Building National Resilience from the Inside Out

Written by Fed Gov Today | Jun 18, 2026 10:25:14 PM

Presented by Carahsoft

Nick Andersen, Acting Director of the Cybersecurity and Infrastructure Security Agency (CISA)
, joined host Francis Rose at TechNet Cyber 2026 to discuss CISA's Homeland Defense Working Group, the CI Fortify initiative, and what it truly means to protect the critical infrastructure that underpins American life.

Andersen opened by describing the Homeland Defense Working Group as a focused, interagency effort to bring together government stakeholders, critical infrastructure owner-operators, and international partners — all united around a single mission: measurably improving national resilience. The group draws on partners across the FBI, U.S. Cyber Command, NSA, and sector risk management agencies, and is structured around a "best athlete" principle — meaning the organization with the strongest relationships and technical capability leads each area of work, regardless of which agency that happens to be.

When it comes to measuring success, Andersen pointed to concrete, quantifiable targets. A defense-critical infrastructure energy company achieving the minimum base load required to deploy forces forward during a crisis is exactly the kind of outcome the working group is designed to produce. "What is that thin red line of what we absolutely need during our worst times in order to be successful?" he asked — a framing he borrowed from Canada's "minimum viable Canada" approach developed in partnership with Five Eyes allies.

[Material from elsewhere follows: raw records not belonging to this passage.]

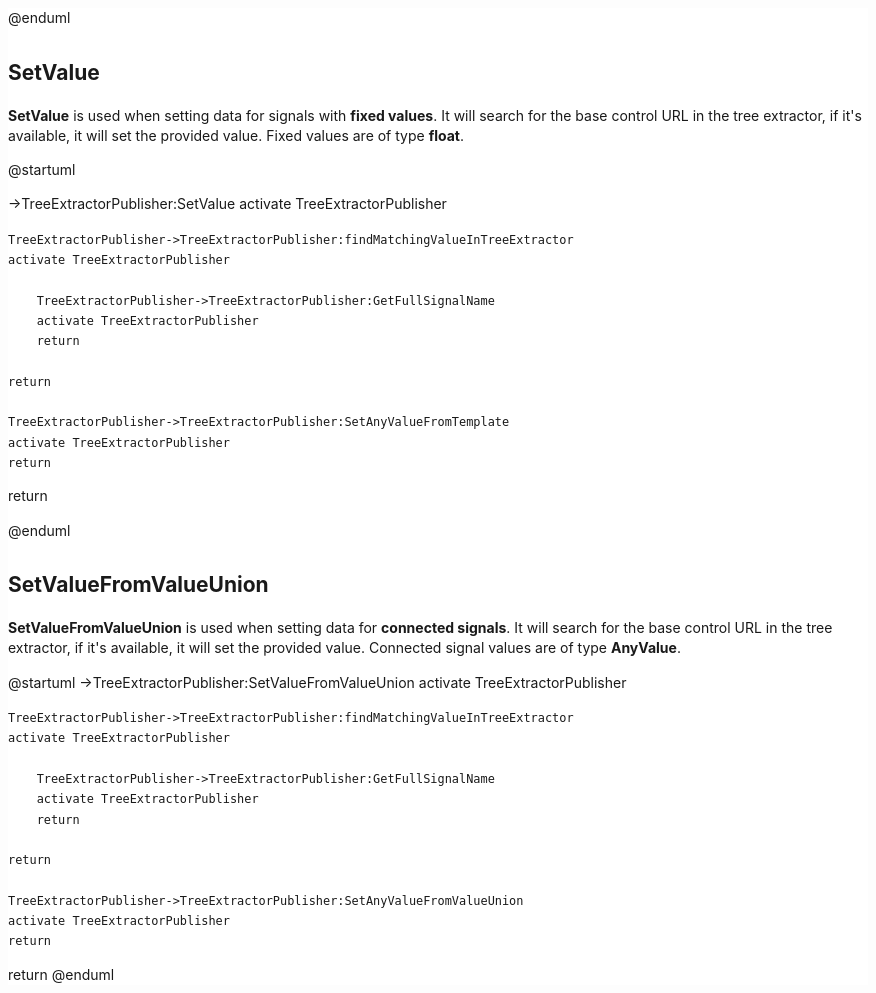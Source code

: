 @enduml

## SetValue

**SetValue** is used when setting data for signals with **fixed values**.
It will search for the base control URL in the tree extractor, if it's available, it will set the provided value.
Fixed values are of type **float**.

@startuml

->TreeExtractorPublisher:SetValue
activate TreeExtractorPublisher

    TreeExtractorPublisher->TreeExtractorPublisher:findMatchingValueInTreeExtractor
    activate TreeExtractorPublisher

        TreeExtractorPublisher->TreeExtractorPublisher:GetFullSignalName
        activate TreeExtractorPublisher
        return

    return

    TreeExtractorPublisher->TreeExtractorPublisher:SetAnyValueFromTemplate
    activate TreeExtractorPublisher
    return

return

@enduml

## SetValueFromValueUnion

**SetValueFromValueUnion** is used when setting data for **connected signals**.
It will search for the base control URL in the tree extractor, if it's available, it will set the provided value.
Connected signal values are of type **AnyValue**.

@startuml
->TreeExtractorPublisher:SetValueFromValueUnion
activate TreeExtractorPublisher

    TreeExtractorPublisher->TreeExtractorPublisher:findMatchingValueInTreeExtractor
    activate TreeExtractorPublisher

        TreeExtractorPublisher->TreeExtractorPublisher:GetFullSignalName
        activate TreeExtractorPublisher
        return

    return

    TreeExtractorPublisher->TreeExtractorPublisher:SetAnyValueFromValueUnion
    activate TreeExtractorPublisher
    return

return
@enduml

CI Fortify, CISA's broader critical infrastructure resilience initiative, is extending that thinking to international partners and original equipment manufacturers, pushing secure-by-design principles into product development before vulnerabilities can take root. Andersen acknowledged the inherent paradox of the mission: making critical infrastructure so reliable that Americans never have to think about it — while simultaneously ensuring the government never stops thinking about it.

Andersen, who came to CISA with deep Pentagon experience, said that background gives him a natural fluency in Department of War mission risk — and helps him translate across the civil-military divide. When asked what a successful tenure at CISA looks like, his answer was personal: being able to look his family in the eye and say the agency took accountability seriously, invested wisely, and demonstrably reduced risk for communities across the country.

Key Takeaways:

  • The Homeland Defense Working Group uses a "best athlete" model — leadership of each resilience effort goes to whoever has the strongest relationships and technical capability, not necessarily CISA.
  • CI Fortify is extending secure-by-design principles to OEMs and international Five Eyes partners, ensuring resilience is baked into infrastructure from the design phase.
  • Success is measured in quantifiable resilience outcomes — such as whether critical energy infrastructure can sustain minimum base load requirements during a national security crisis.